Stored data entries:
#####

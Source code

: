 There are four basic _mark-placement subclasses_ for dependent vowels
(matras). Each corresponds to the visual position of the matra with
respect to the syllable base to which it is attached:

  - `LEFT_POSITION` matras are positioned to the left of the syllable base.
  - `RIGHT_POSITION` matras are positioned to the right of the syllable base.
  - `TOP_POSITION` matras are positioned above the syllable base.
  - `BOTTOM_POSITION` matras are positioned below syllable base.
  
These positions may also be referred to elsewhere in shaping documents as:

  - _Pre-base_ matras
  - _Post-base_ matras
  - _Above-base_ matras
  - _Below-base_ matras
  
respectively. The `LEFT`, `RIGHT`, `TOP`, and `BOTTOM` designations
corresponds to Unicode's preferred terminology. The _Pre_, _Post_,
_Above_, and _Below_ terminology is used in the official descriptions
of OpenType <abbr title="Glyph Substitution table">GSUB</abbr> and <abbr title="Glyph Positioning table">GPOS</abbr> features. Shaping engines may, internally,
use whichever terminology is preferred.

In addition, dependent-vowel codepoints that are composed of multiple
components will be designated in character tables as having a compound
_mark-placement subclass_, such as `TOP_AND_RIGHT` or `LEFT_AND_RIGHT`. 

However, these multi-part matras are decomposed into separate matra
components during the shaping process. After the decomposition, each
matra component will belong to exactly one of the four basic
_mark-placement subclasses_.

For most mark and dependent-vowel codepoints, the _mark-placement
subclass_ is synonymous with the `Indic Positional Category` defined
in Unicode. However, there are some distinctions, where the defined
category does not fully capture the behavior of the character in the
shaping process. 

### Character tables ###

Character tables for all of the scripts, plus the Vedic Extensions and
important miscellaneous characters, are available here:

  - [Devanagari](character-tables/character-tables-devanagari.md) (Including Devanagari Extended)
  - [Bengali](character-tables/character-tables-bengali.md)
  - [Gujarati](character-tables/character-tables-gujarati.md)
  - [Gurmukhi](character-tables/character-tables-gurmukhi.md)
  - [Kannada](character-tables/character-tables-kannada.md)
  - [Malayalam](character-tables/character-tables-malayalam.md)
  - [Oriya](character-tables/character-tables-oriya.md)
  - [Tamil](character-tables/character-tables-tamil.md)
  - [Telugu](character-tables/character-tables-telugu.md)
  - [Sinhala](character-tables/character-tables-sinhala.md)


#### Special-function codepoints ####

#####

WHAT YOU ARE ASKED TO DO: Lines from the one containing "important miscellaneous characters, are" through the end of the entries above must be copied exactly; include both ends and no other lines.

YOUR SOLUTION:
important miscellaneous characters, are available here:

  - [Devanagari](character-tables/character-tables-devanagari.md) (Including Devanagari Extended)
  - [Bengali](character-tables/character-tables-bengali.md)
  - [Gujarati](character-tables/character-tables-gujarati.md)
  - [Gurmukhi](character-tables/character-tables-gurmukhi.md)
  - [Kannada](character-tables/character-tables-kannada.md)
  - [Malayalam](character-tables/character-tables-malayalam.md)
  - [Oriya](character-tables/character-tables-oriya.md)
  - [Tamil](character-tables/character-tables-tamil.md)
  - [Telugu](character-tables/character-tables-telugu.md)
  - [Sinhala](character-tables/character-tables-sinhala.md)


#### Special-function codepoints ####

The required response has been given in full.